All of lore.kernel.org
 help / color / mirror / Atom feed
From: Johannes Schindelin <Johannes.Schindelin@gmx.de>
To: Jeff Hostetler <git@jeffhostetler.com>
Cc: Slavica Djukic via GitGitGadget <gitgitgadget@gmail.com>,
	git@vger.kernel.org, Junio C Hamano <gitster@pobox.com>,
	Slavica Djukic <slawica92@hotmail.com>
Subject: Re: [PATCH 07/11] Add a function to determine unique prefixes for a list of strings
Date: Mon, 13 May 2019 14:48:18 +0200 (CEST)	[thread overview]
Message-ID: <nycvar.QRO.7.76.6.1905131405210.44@tvgsbejvaqbjf.bet> (raw)
In-Reply-To: <1be9b470-6daa-a50e-ba3a-432520721b0f@jeffhostetler.com>

Hi Jeff,

On Thu, 18 Apr 2019, Jeff Hostetler wrote:

> On 4/10/2019 1:37 PM, Slavica Djukic via GitGitGadget wrote:
> > From: Slavica Djukic <slawica92@hotmail.com>
> >
> > In the `git add -i` command, we show unique prefixes of the commands and
> > files, to give an indication what prefix would select them.
> >
> > Naturally, the C implementation looks a lot different than the Perl
> > implementation: in Perl, a trie is much easier implemented, while we
> > already have a pretty neat hashmap implementation in C that we use for
> > the purpose of storing (not necessarily unique) prefixes.
> >
> > The idea: for each item that we add, we generate prefixes starting with
> > the first letter, then the first two letters, then three, etc, until we
> > find a prefix that is unique (or until the prefix length would be
> > longer than we want).

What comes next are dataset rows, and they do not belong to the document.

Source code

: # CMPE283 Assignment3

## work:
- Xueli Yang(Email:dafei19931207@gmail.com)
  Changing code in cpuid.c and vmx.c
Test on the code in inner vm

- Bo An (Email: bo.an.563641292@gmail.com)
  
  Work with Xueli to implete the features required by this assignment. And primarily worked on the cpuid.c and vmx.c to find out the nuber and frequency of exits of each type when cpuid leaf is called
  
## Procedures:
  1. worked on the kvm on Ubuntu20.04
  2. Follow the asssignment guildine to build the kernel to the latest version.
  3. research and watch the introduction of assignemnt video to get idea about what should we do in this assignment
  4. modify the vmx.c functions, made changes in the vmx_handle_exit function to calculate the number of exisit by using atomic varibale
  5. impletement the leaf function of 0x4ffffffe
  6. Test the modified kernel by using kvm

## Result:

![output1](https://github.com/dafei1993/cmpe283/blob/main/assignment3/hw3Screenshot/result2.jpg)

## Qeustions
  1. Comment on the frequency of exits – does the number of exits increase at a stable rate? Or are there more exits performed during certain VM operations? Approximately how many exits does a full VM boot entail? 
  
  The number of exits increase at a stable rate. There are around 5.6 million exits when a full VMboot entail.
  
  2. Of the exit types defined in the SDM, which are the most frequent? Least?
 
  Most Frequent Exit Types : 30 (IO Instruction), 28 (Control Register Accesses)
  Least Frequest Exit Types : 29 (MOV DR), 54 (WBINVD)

If we encounter a previously-unique prefix on the
> > way, we adjust that item's prefix to make it unique again (or we mark it
> > as having no unique prefix if we failed to find one). These partial
> > prefixes are stored in a hash map (for quick lookup times).
> >
> > To make sure that this function works as expected, we add a test using a
> > special-purpose test helper that was added for that purpose.
> >
> > Note: We expect the list of prefix items to be passed in as a list of
> > pointers rather than as regular list to avoid having to copy information
> > (the actual items will most likely contain more information than just
> > the name and the length of the unique prefix, but passing in `struct
> > prefix_item *` would not allow for that).
> >
> > Signed-off-by: Slavica Djukic <slawica92@hotmail.com>
> > Signed-off-by: Johannes Schindelin <johannes.schindelin@gmx.de>
> > ---
> > diff --git a/prefix-map.c b/prefix-map.c
> > new file mode 100644
> > index 0000000000..3c5ae4ae0a
> > --- /dev/null
> > +++ b/prefix-map.c
> > @@ -0,0 +1,111 @@
> > +#include "cache.h"
> > +#include "prefix-map.h"
> > +
> > +static int map_cmp(const void *unused_cmp_data,
> > +		   const void *entry,
> > +		   const void *entry_or_key,
> > +		   const void *unused_keydata)
> > +{
> > +	const struct prefix_map_entry *a = entry;
> > +	const struct prefix_map_entry *b = entry_or_key;
> > +
> > +	return a->prefix_length != b->prefix_length ||
> > +		strncmp(a->name, b->name, a->prefix_length);
> > +}
> > +
> > +static void add_prefix_entry(struct hashmap *map, const char *name,
> > +			     size_t prefix_length, struct prefix_item *item)
> > +{
> > +	struct prefix_map_entry *result = xmalloc(sizeof(*result));
> > +	result->name = name;
> > +	result->prefix_length = prefix_length;
> > +	result->item = item;
> > +	hashmap_entry_init(result, memhash(name, prefix_length));
> > +	hashmap_add(map, result);
> > +}
> > +
> > +static void init_prefix_map(struct prefix_map *prefix_map,
> > +			    int min_prefix_length, int max_prefix_length)
> > +{
> > +	hashmap_init(&prefix_map->map, map_cmp, NULL, 0);
> > +	prefix_map->min_length = min_prefix_length;
> > +	prefix_map->max_length = max_prefix_length;
> > +}
> > +
> > +static void add_prefix_item(struct prefix_map *prefix_map,
> > +			    struct prefix_item *item)
> > +{
> > +	struct prefix_map_entry *e = xmalloc(sizeof(*e)), *e2;
> > +	int j;
> > +
> > +	e->item = item;
> > +	e->name = e->item->name;
> > +
> > +	for (j = prefix_map->min_length; j <= prefix_map->max_length; j++) {
> > +		if (!isascii(e->name[j])) {
>
> This feels odd, if I understand the intent.
>
> First, why "isascii()" rather than just non-zero?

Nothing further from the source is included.